[Provided data — start]

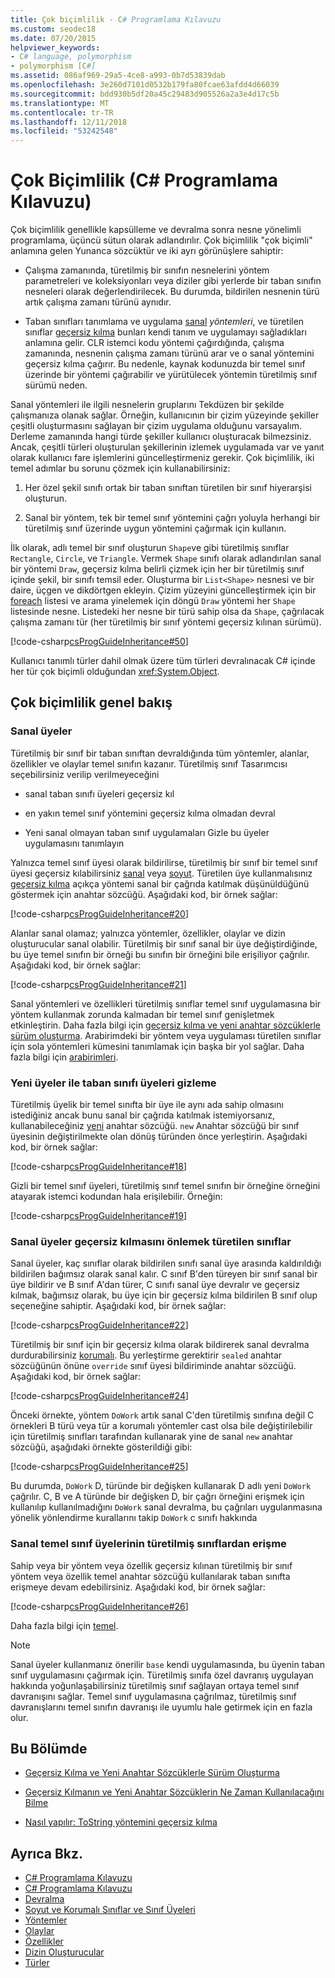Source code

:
 ```yaml
---
title: Çok biçimlilik - C# Programlama Kılavuzu
ms.custom: seodec18
ms.date: 07/20/2015
helpviewer_keywords:
- C# language, polymorphism
- polymorphism [C#]
ms.assetid: 086af969-29a5-4ce8-a993-0b7d53839dab
ms.openlocfilehash: 3e260d7101d0532b179fa80fcae63afdd4d66039
ms.sourcegitcommit: bdd930b5df20a45c29483d905526a2a3e4d17c5b
ms.translationtype: MT
ms.contentlocale: tr-TR
ms.lasthandoff: 12/11/2018
ms.locfileid: "53242548"
---
```

# <a name="polymorphism-c-programming-guide"></a>Çok Biçimlilik (C# Programlama Kılavuzu)
Çok biçimlilik genellikle kapsülleme ve devralma sonra nesne yönelimli programlama, üçüncü sütun olarak adlandırılır. Çok biçimlilik "çok biçimli" anlamına gelen Yunanca sözcüktür ve iki ayrı görünüşlere sahiptir:  
  
-   Çalışma zamanında, türetilmiş bir sınıfın nesnelerini yöntem parametreleri ve koleksiyonları veya diziler gibi yerlerde bir taban sınıfın nesneleri olarak değerlendirilecek. Bu durumda, bildirilen nesnenin türü artık çalışma zamanı türünü aynıdır.  
  
-   Taban sınıfları tanımlama ve uygulama [sanal](../../../csharp/language-reference/keywords/virtual.md) *yöntemleri*, ve türetilen sınıflar [geçersiz kılma](../../../csharp/language-reference/keywords/override.md) bunları kendi tanım ve uygulamayı sağladıkları anlamına gelir. CLR istemci kodu yöntemi çağırdığında, çalışma zamanında, nesnenin çalışma zamanı türünü arar ve o sanal yöntemini geçersiz kılma çağırır. Bu nedenle, kaynak kodunuzda bir temel sınıf üzerinde bir yöntemi çağırabilir ve yürütülecek yöntemin türetilmiş sınıf sürümü neden.  
  
 Sanal yöntemleri ile ilgili nesnelerin gruplarını Tekdüzen bir şekilde çalışmanıza olanak sağlar. Örneğin, kullanıcının bir çizim yüzeyinde şekiller çeşitli oluşturmasını sağlayan bir çizim uygulama olduğunu varsayalım. Derleme zamanında hangi türde şekiller kullanıcı oluşturacak bilmezsiniz. Ancak, çeşitli türleri oluşturulan şekillerinin izlemek uygulamada var ve yanıt olarak kullanıcı fare işlemlerini güncelleştirmeniz gerekir. Çok biçimlilik, iki temel adımlar bu sorunu çözmek için kullanabilirsiniz:  
  
1.  Her özel şekil sınıfı ortak bir taban sınıftan türetilen bir sınıf hiyerarşisi oluşturun.  
  
2.  Sanal bir yöntem, tek bir temel sınıf yöntemini çağrı yoluyla herhangi bir türetilmiş sınıf üzerinde uygun yöntemini çağırmak için kullanın.  
  
 İlk olarak, adlı temel bir sınıf oluşturun `Shape`ve gibi türetilmiş sınıflar `Rectangle`, `Circle`, ve `Triangle`. Vermek `Shape` sınıfı olarak adlandırılan sanal bir yöntemi `Draw`, geçersiz kılma belirli çizmek için her bir türetilmiş sınıf içinde şekil, bir sınıfı temsil eder. Oluşturma bir `List<Shape>` nesnesi ve bir daire, üçgen ve dikdörtgen ekleyin. Çizim yüzeyini güncelleştirmek için bir [foreach](../../../csharp/language-reference/keywords/foreach-in.md) listesi ve arama yinelemek için döngü `Draw` yöntemi her `Shape` listesinde nesne. Listedeki her nesne bir türü sahip olsa da `Shape`, çağrılacak çalışma zamanı tür (her türetilmiş bir sınıf yöntemi geçersiz kılınan sürümü).  
  
 [!code-csharp[csProgGuideInheritance#50](../../../csharp/programming-guide/classes-and-structs/codesnippet/CSharp/polymorphism_1.cs)]  
  
 Kullanıcı tanımlı türler dahil olmak üzere tüm türleri devralınacak C# içinde her tür çok biçimli olduğundan <xref:System.Object>.  
  
## <a name="polymorphism-overview"></a>Çok biçimlilik genel bakış  
  
### <a name="virtual-members"></a>Sanal üyeler  
 Türetilmiş bir sınıf bir taban sınıftan devraldığında tüm yöntemler, alanlar, özellikler ve olaylar temel sınıfın kazanır. Türetilmiş sınıf Tasarımcısı seçebilirsiniz verilip verilmeyeceğini  
  
-   sanal taban sınıfı üyeleri geçersiz kıl  
  
-   en yakın temel sınıf yöntemini geçersiz kılma olmadan devral  
  
-   Yeni sanal olmayan taban sınıf uygulamaları Gizle bu üyeler uygulamasını tanımlayın  
  
 Yalnızca temel sınıf üyesi olarak bildirilirse, türetilmiş bir sınıf bir temel sınıf üyesi geçersiz kılabilirsiniz [sanal](../../../csharp/language-reference/keywords/virtual.md) veya [soyut](../../../csharp/language-reference/keywords/abstract.md). Türetilen üye kullanmalısınız [geçersiz kılma](../../../csharp/language-reference/keywords/override.md) açıkça yöntemi sanal bir çağrıda katılmak düşünüldüğünü göstermek için anahtar sözcüğü. Aşağıdaki kod, bir örnek sağlar:  
  
 [!code-csharp[csProgGuideInheritance#20](../../../csharp/programming-guide/classes-and-structs/codesnippet/CSharp/polymorphism_2.cs)]  
  
 Alanlar sanal olamaz; yalnızca yöntemler, özellikler, olaylar ve dizin oluşturucular sanal olabilir. Türetilmiş bir sınıf sanal bir üye değiştirdiğinde, bu üye temel sınıfın bir örneği bu sınıfın bir örneğini bile erişiliyor çağrılır. Aşağıdaki kod, bir örnek sağlar:  
  
 [!code-csharp[csProgGuideInheritance#21](../../../csharp/programming-guide/classes-and-structs/codesnippet/CSharp/polymorphism_3.cs)]  
  
 Sanal yöntemleri ve özellikleri türetilmiş sınıflar temel sınıf uygulamasına bir yöntem kullanmak zorunda kalmadan bir temel sınıf genişletmek etkinleştirin. Daha fazla bilgi için [geçersiz kılma ve yeni anahtar sözcüklerle sürüm oluşturma](../../../csharp/programming-guide/classes-and-structs/versioning-with-the-override-and-new-keywords.md). Arabirimdeki bir yöntem veya uygulaması türetilen sınıflar için sola yöntemleri kümesini tanımlamak için başka bir yol sağlar. Daha fazla bilgi için [arabirimleri](../../../csharp/programming-guide/interfaces/index.md).  
  
### <a name="hiding-base-class-members-with-new-members"></a>Yeni üyeler ile taban sınıfı üyeleri gizleme  
 Türetilmiş üyelik bir temel sınıfta bir üye ile aynı ada sahip olmasını istediğiniz ancak bunu sanal bir çağrıda katılmak istemiyorsanız, kullanabileceğiniz [yeni](../../../csharp/language-reference/keywords/new.md) anahtar sözcüğü. `new` Anahtar sözcüğü bir sınıf üyesinin değiştirilmekte olan dönüş türünden önce yerleştirin. Aşağıdaki kod, bir örnek sağlar:  
  
 [!code-csharp[csProgGuideInheritance#18](../../../csharp/programming-guide/classes-and-structs/codesnippet/CSharp/polymorphism_4.cs)]  
  
 Gizli bir temel sınıf üyeleri, türetilmiş sınıf temel sınıfın bir örneğine örneğini atayarak istemci kodundan hala erişilebilir. Örneğin:  
  
 [!code-csharp[csProgGuideInheritance#19](../../../csharp/programming-guide/classes-and-structs/codesnippet/CSharp/polymorphism_5.cs)]  
  
### <a name="preventing-derived-classes-from-overriding-virtual-members"></a>Sanal üyeler geçersiz kılmasını önlemek türetilen sınıflar  
 Sanal üyeler, kaç sınıflar olarak bildirilen sınıfı sanal üye arasında kaldırıldığı bildirilen bağımsız olarak sanal kalır. C sınıf B'den türeyen bir sınıf sanal bir üye bildirir ve B sınıf A'dan türer, C sınıfı sanal üye devralır ve geçersiz kılmak, bağımsız olarak, bu üye için bir geçersiz kılma bildirilen B sınıf olup seçeneğine sahiptir. Aşağıdaki kod, bir örnek sağlar:  
  
 [!code-csharp[csProgGuideInheritance#22](../../../csharp/programming-guide/classes-and-structs/codesnippet/CSharp/polymorphism_6.cs)]  
  
 Türetilmiş bir sınıf için bir geçersiz kılma olarak bildirerek sanal devralma durdurabilirsiniz [korumalı](../../../csharp/language-reference/keywords/sealed.md). Bu yerleştirme gerektirir `sealed` anahtar sözcüğünün önüne `override` sınıf üyesi bildiriminde anahtar sözcüğü. Aşağıdaki kod, bir örnek sağlar:  
  
 [!code-csharp[csProgGuideInheritance#24](../../../csharp/programming-guide/classes-and-structs/codesnippet/CSharp/polymorphism_7.cs)]  
  
 Önceki örnekte, yöntem `DoWork` artık sanal C'den türetilmiş sınıfına değil C örnekleri B türü veya tür a korumalı yöntemler cast olsa bile değiştirilebilir için türetilmiş sınıfları tarafından kullanarak yine de sanal `new` anahtar sözcüğü, aşağıdaki örnekte gösterildiği gibi:  
  
 [!code-csharp[csProgGuideInheritance#25](../../../csharp/programming-guide/classes-and-structs/codesnippet/CSharp/polymorphism_8.cs)]  
  
 Bu durumda, `DoWork` D, türünde bir değişken kullanarak D adlı yeni `DoWork` çağrılır. C, B ve A türünde bir değişken D, bir çağrı örneğini erişmek için kullanılıp kullanılmadığını `DoWork` sanal devralma, bu çağrıları uygulanmasına yönelik yönlendirme kurallarını takip `DoWork` c sınıfı hakkında  
  
### <a name="accessing-base-class-virtual-members-from-derived-classes"></a>Sanal temel sınıf üyelerinin türetilmiş sınıflardan erişme  
 Sahip veya bir yöntem veya özellik geçersiz kılınan türetilmiş bir sınıf yöntem veya özellik temel anahtar sözcüğü kullanılarak taban sınıfta erişmeye devam edebilirsiniz. Aşağıdaki kod, bir örnek sağlar:  
  
 [!code-csharp[csProgGuideInheritance#26](../../../csharp/programming-guide/classes-and-structs/codesnippet/CSharp/polymorphism_9.cs)]  
  
 Daha fazla bilgi için [temel](../../../csharp/language-reference/keywords/base.md).  
  
> [!NOTE]
>  Sanal üyeler kullanmanız önerilir `base` kendi uygulamasında, bu üyenin taban sınıf uygulamasını çağırmak için. Türetilmiş sınıfa özel davranış uygulayan hakkında yoğunlaşabilirsiniz türetilmiş sınıf sağlayan ortaya temel sınıf davranışını sağlar. Temel sınıf uygulamasına çağrılmaz, türetilmiş sınıf davranışlarını temel sınıfın davranışı ile uyumlu hale getirmek için en fazla olur.  
  
## <a name="in-this-section"></a>Bu Bölümde  
  
-   [Geçersiz Kılma ve Yeni Anahtar Sözcüklerle Sürüm Oluşturma](../../../csharp/programming-guide/classes-and-structs/versioning-with-the-override-and-new-keywords.md)  
  
-   [Geçersiz Kılmanın ve Yeni Anahtar Sözcüklerin Ne Zaman Kullanılacağını Bilme](../../../csharp/programming-guide/classes-and-structs/knowing-when-to-use-override-and-new-keywords.md)  
  
-   [Nasıl yapılır: ToString yöntemini geçersiz kılma](../../../csharp/programming-guide/classes-and-structs/how-to-override-the-tostring-method.md)  
  
## <a name="see-also"></a>Ayrıca Bkz.

- [C# Programlama Kılavuzu](../../../csharp/programming-guide/index.md)  
- [C# Programlama Kılavuzu](../../../csharp/programming-guide/index.md)  
- [Devralma](../../../csharp/programming-guide/classes-and-structs/inheritance.md)  
- [Soyut ve Korumalı Sınıflar ve Sınıf Üyeleri](../../../csharp/programming-guide/classes-and-structs/abstract-and-sealed-classes-and-class-members.md)  
- [Yöntemler](../../../csharp/programming-guide/classes-and-structs/methods.md)  
- [Olaylar](../../../csharp/programming-guide/events/index.md)  
- [Özellikler](../../../csharp/programming-guide/classes-and-structs/properties.md)  
- [Dizin Oluşturucular](../../../csharp/programming-guide/indexers/index.md)  
- [Türler](../../../csharp/programming-guide/types/index.md)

[Provided data — finish]

▶ [Your goal]:
Copy from the entries above each line in which the string "kullanarak" can be found.

▶ [Solution below]:
 Önceki örnekte, yöntem `DoWork` artık sanal C'den türetilmiş sınıfına değil C örnekleri B türü veya tür a korumalı yöntemler cast olsa bile değiştirilebilir için türetilmiş sınıfları tarafından kullanarak yine de sanal `new` anahtar sözcüğü, aşağıdaki örnekte gösterildiği gibi:  
 Bu durumda, `DoWork` D, türünde bir değişken kullanarak D adlı yeni `DoWork` çağrılır. C, B ve A türünde bir değişken D, bir çağrı örneğini erişmek için kullanılıp kullanılmadığını `DoWork` sanal devralma, bu çağrıları uygulanmasına yönelik yönlendirme kurallarını takip `DoWork` c sınıfı hakkında  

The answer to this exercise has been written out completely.